Who are the leaders in the renewed fight for civil rights? And what can they learn from the past?

Then, nestled in a wooded area of Atlanta surrounded by developed properties sits a historic black cemetery. It goes back to the 19th century, but it's easy to miss and it's falling apart. That's a concern for Atlanta residents whose ancestors are buried there, some of whom were slaves. Atlanta Journal -Constitution reporter Ernie Suggs talks about the site, and what's being done to save it.

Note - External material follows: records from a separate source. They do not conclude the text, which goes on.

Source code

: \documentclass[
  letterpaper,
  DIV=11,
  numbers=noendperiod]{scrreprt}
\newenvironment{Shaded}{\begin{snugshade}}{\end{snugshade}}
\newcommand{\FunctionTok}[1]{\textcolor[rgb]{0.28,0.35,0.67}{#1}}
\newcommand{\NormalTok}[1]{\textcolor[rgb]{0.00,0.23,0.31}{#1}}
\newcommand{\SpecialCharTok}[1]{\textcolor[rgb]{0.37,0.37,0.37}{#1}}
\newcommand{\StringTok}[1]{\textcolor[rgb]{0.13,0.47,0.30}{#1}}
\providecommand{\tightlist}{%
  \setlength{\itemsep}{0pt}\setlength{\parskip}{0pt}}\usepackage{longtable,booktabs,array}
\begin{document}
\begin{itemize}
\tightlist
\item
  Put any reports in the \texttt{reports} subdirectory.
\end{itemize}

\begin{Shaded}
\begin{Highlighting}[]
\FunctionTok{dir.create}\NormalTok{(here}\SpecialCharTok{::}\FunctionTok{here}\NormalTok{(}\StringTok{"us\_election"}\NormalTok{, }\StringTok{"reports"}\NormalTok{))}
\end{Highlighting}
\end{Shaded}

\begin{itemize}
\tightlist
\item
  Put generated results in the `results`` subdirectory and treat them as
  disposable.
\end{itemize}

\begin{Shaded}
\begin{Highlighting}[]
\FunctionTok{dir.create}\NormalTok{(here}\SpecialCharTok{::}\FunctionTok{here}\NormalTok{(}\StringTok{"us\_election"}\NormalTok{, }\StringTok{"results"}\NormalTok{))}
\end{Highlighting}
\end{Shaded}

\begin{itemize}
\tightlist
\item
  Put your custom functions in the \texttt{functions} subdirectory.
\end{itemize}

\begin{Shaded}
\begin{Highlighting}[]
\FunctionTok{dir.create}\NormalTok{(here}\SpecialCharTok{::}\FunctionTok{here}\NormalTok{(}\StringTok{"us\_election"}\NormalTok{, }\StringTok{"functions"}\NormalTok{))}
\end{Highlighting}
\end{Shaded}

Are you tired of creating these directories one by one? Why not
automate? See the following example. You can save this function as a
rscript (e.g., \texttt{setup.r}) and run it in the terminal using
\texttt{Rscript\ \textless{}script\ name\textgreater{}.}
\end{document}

And Civil Rights attorney Donald Hollowell represented Dr. Martin Luther King and countless student groups in Georgia courts in the 1960s. His most famous case involved the desegregation of the University of Georgia. But his name isn’t as recognizable as others in the movement.  Why?  Maurice Daniels, Dean of the University of Georgia’s School of Social Work, discusses why he made Hollowell the subject of a book and documentary.